■ **PROVIDED RECORDS**:
--------------------

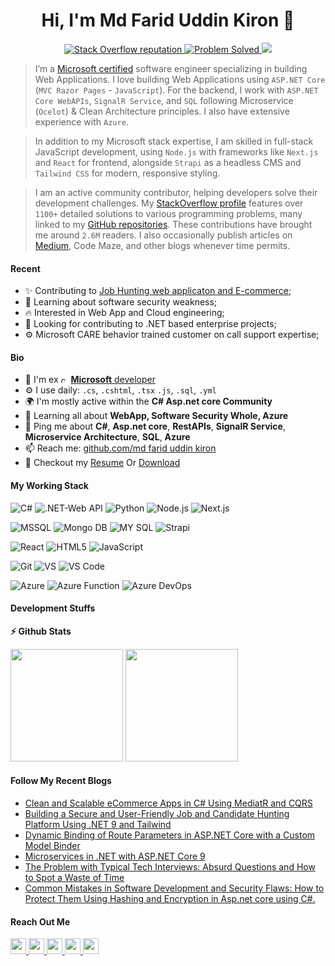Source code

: <h1 align="center">Hi, I'm Md Farid Uddin Kiron 👋</h1>

<p align="center">
 <a href="https://stackoverflow.com/users/9663070/md-farid-uddin-kiron">
    <img alt="Stack Overflow reputation" src="https://img.shields.io/stackexchange/stackoverflow/r/9663070?color=orange&label=Stackoverflow&logo=stackoverflow&logoColor=orange&style=social">
  </a>
  <a href="https://stackoverflow.com/users/9663070/md-farid-uddin-kiron?tab=answers">
    <img src="https://img.shields.io/badge/ProblemSolved-1100+-success" alt="Problem Solved" />
  </a>
  <a href="https://stackoverflow.com/users/9663070/md-farid-uddin-kiron">
    <img src="https://img.shields.io/badge/Impact-3.1M-red" />
  </a>
</p>

> I’m a [Microsoft certified](https://learn.microsoft.com/en-us/users/fariduddinkironmsft-5690/transcript/dee6ni2x0rk8qqn) software engineer specializing in building Web Applications. I love building Web Applications using `ASP.NET Core` (`MVC Razor Pages` - `JavaScript`). For the backend, I work with `ASP.NET Core WebAPIs`, `SignalR Service`, and `SQL` following Microservice (`Ocelot`) & Clean Architecture principles. I also have extensive experience with `Azure`.

> In addition to my Microsoft stack expertise, I am skilled in full-stack JavaScript development, using `Node.js` with frameworks like `Next.js` and `React` for frontend, alongside `Strapi` as a headless CMS and `Tailwind CSS` for modern, responsive styling.

> I am an active community contributor, helping developers solve their development challenges. My [StackOverflow profile](https://stackoverflow.com/users/9663070/md-farid-uddin-kiron) features over `1100+` detailed solutions to various programming problems, many linked to my [GitHub repositories](https://github.com/kironiitdu?tab=repositories). These contributions have brought me around `2.6M` readers. I also occasionally publish articles on [Medium](https://medium.com/@dotnetkiron), Code Maze, and other blogs whenever time permits.




#### Recent

- ✨ Contributing to [Job Hunting web applicaton and E-commerce](https://collabera.com/);
- 🌱 Learning about software security weakness;
- :fire: Interested in Web App and Cloud engineering;
- :calendar: Looking for contributing to .NET based enterprise projects;
- ⚙️ Microsoft CARE behavior trained customer on call support expertise; 

#### Bio

- 🏢 I'm ex <img height="12" src="https://i.sstatic.net/U1arX.png" alt="csharp"> [**Microsoft** developer](https://www.wicresoftinternational.com/about-us?hsLang=en)
- ⚙️ I use daily: `.cs`, `.cshtml`, `.tsx` `.js`, `.sql`, `.yml`
- 🌍 I'm mostly active within the **C# Asp.net core Community**
- 🌱 Learning all about **WebApp, Software Security Whole, Azure**
- 💬 Ping me about **C#**, **Asp.net core**, **RestAPIs**, **SignalR Service**, **Microservice Architecture**, **SQL**, **Azure**
- 📫 Reach me: [github.com/md farid uddin kiron](https://github.com/kironiitdu/fariduddin.github.io)
- 📝 Checkout my [Resume](https://github.com/kironiitdu/fariduddin.github.io) Or [Download](https://github.com/kironiitdu/fariduddin.github.io/blob/main/Resume_Md_Farid_Uddin.pdf)

#### My Working Stack




![C#](https://img.shields.io/badge/-CSharp-purple?style=square&logo=csharp)
![.NET-Web API](https://img.shields.io/badge/-.NET-purple?style=square&logo=.net)
![Python](https://img.shields.io/badge/python-3670A0?style=square&logo=python&logoColor=ffdd54)
![Node.js](https://img.shields.io/badge/-Node.js-339933?style=square&logo=node.js&logoColor=white)
![Next.js](https://img.shields.io/badge/-Next.js-black?style=square&logo=next.js&logoColor=white)




![MSSQL](https://img.shields.io/badge/-MSSQL-white?style=square&logoColor=red&logo=microsoft-sql-server)
![Mongo DB](https://img.shields.io/badge/MongoDB-4EA94B?style=square&logo=mongodb&logoColor=white)
![MY SQL](https://img.shields.io/badge/MySQL-005C84?style=square&logo=mysql&logoColor=white)
![Strapi](https://img.shields.io/badge/-Strapi-0A0A0A?style=square&logo=strapi&logoColor=white)




![React](https://img.shields.io/badge/React-20232A?style=square&logo=react&logoColor=61DAFB)
![HTML5](https://img.shields.io/badge/-HTML5-%23E44D27?style=square&logo=html5&logoColor=ffffff)
![JavaScript](https://img.shields.io/badge/-JavaScript-%23F7DF1C?style=square&logo=javascript&logoColor=000000&labelColor=%23F7DF1C&color=%23FFCE5A)



![Git](https://img.shields.io/badge/-Git-%23F05032?style=flat-square&logo=git&logoColor=%23ffffff)
![VS](https://img.shields.io/badge/-Visual_Studio-purple?style=flat-square&logo=visual-studio)
![VS Code](https://img.shields.io/badge/-VSCode-%23007ACC?style=flat-square&logo=visual-studio-code)



![Azure](https://img.shields.io/badge/-Azure-blue?style=square&logo=microsoft-azure&logoColor=white)
![Azure Function](https://img.shields.io/badge/Azure_Functions-0062AD?style=square&logo=azure-functions&logoColor=white)
![Azure DevOps](https://img.shields.io/badge/-Azure_DevOps-blue?style=square&logo=azure-devops&logoColor=white)





#### Development Stuffs

<b>⚡ Github Stats</b>
<p float="left">
<img height="180em" src="https://github-readme-stats.vercel.app/api?username=kironiitdu&show_icons=true&hide_border=true&&count_private=true&include_all_commits=true" /> 
<img height="180em" src="https://github-readme-stats.vercel.app/api/top-langs/?username=kironiitdu&show_icons=true&hide_border=true&layout=compact&langs_count=8"/>
 
</p>

#### Follow My Recent Blogs
- [Clean and Scalable eCommerce Apps in C# Using MediatR and CQRS](https://medium.com/@dotnetkiron/building-clean-and-scalable-ecommerce-apps-in-c-using-mediatr-and-cqrs-9b6084d29664)
- [Building a Secure and User-Friendly Job and Candidate Hunting Platform Using .NET 9 and Tailwind](https://medium.com/@dotnetkiron/building-a-secure-and-user-friendly-job-and-candidate-hunting-platform-using-net-9-and-tailwind-5c2a1afd92f4)
- [Dynamic Binding of Route Parameters in ASP.NET Core with a Custom Model Binder](https://medium.com/@dotnetkiron/dynamic-binding-of-route-parameters-in-asp-net-core-with-a-custom-model-binder-9d830f1014f1)
- [Microservices in .NET with ASP.NET Core 9](https://medium.com/@dotnetkiron/microservices-in-net-with-asp-net-core-8-3d2a52dbd1fa)
- [The Problem with Typical Tech Interviews: Absurd Questions and How to Spot a Waste of Time](https://medium.com/@dotnetkiron/the-problem-with-typical-tech-interviews-nonsensical-questions-and-how-to-spot-a-waste-of-time-6e064e5606c1)
- [Common Mistakes in Software Development and Security Flaws: How to Protect Them Using Hashing and Encryption in Asp.net core using C#.](https://medium.com/@dotnetkiron/common-mistakes-in-software-development-and-security-flaws-how-to-protect-them-using-hashing-and-0d4bc247a7b6)

#### Reach Out Me

<p left="center">
 <a href="mailto:kironiitdu@outlook.com">
  <img src="https://img.shields.io/badge/Microsoft_Outlook-0078D4?style=for-the-badge&logo=microsoft-outlook&logoColor=white" height=25>
</a>
 <a href="https://www.linkedin.com/in/fariduddinkiron/">
  <img src="https://img.shields.io/badge/linkedin-%230077B5.svg?&style=for-the-badge&logo=linkedin&logoColor=white" height=25>
</a> 
 <a href="https://stackoverflow.com/users/9663070/md-farid-uddin-kiron">
  <img src="https://img.shields.io/badge/Stack_Overflow-FE7A16?style=for-the-badge&logo=stack-overflow&logoColor=white" height=25>
  
</a> 

 
 <a href="kironiitdu_430">
  <img src="https://img.shields.io/badge/WeChat-07C160?style=for-the-badge&logo=wechat&logoColor=white" height=25>
</a>
<a href="https://www.facebook.com/webapi2">
  <img src="https://img.shields.io/badge/Facebook-1877F2?style=for-the-badge&logo=facebook&logoColor=white" height=25>
</a>


</p>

--------------------

■ **THE PROBLEM**:
Exactly the lines from the top of the listing through the line with "I’m a [Microsoft", and no pictures, should be printed.

■ **RESULT FOR THIS EXERCISE**:
Source code

: <h1 align="center">Hi, I'm Md Farid Uddin Kiron 👋</h1>

<p align="center">
 <a href="https://stackoverflow.com/users/9663070/md-farid-uddin-kiron">
    <img alt="Stack Overflow reputation" src="https://img.shields.io/stackexchange/stackoverflow/r/9663070?color=orange&label=Stackoverflow&logo=stackoverflow&logoColor=orange&style=social">
  </a>
  <a href="https://stackoverflow.com/users/9663070/md-farid-uddin-kiron?tab=answers">
    <img src="https://img.shields.io/badge/ProblemSolved-1100+-success" alt="Problem Solved" />
  </a>
  <a href="https://stackoverflow.com/users/9663070/md-farid-uddin-kiron">
    <img src="https://img.shields.io/badge/Impact-3.1M-red" />
  </a>
</p>

> I’m a [Microsoft certified](https://learn.microsoft.com/en-us/users/fariduddinkironmsft-5690/transcript/dee6ni2x0rk8qqn) software engineer specializing in building Web Applications. I love building Web Applications using `ASP.NET Core` (`MVC Razor Pages` - `JavaScript`). For the backend, I work with `ASP.NET Core WebAPIs`, `SignalR Service`, and `SQL` following Microservice (`Ocelot`) & Clean Architecture principles. I also have extensive experience with `Azure`.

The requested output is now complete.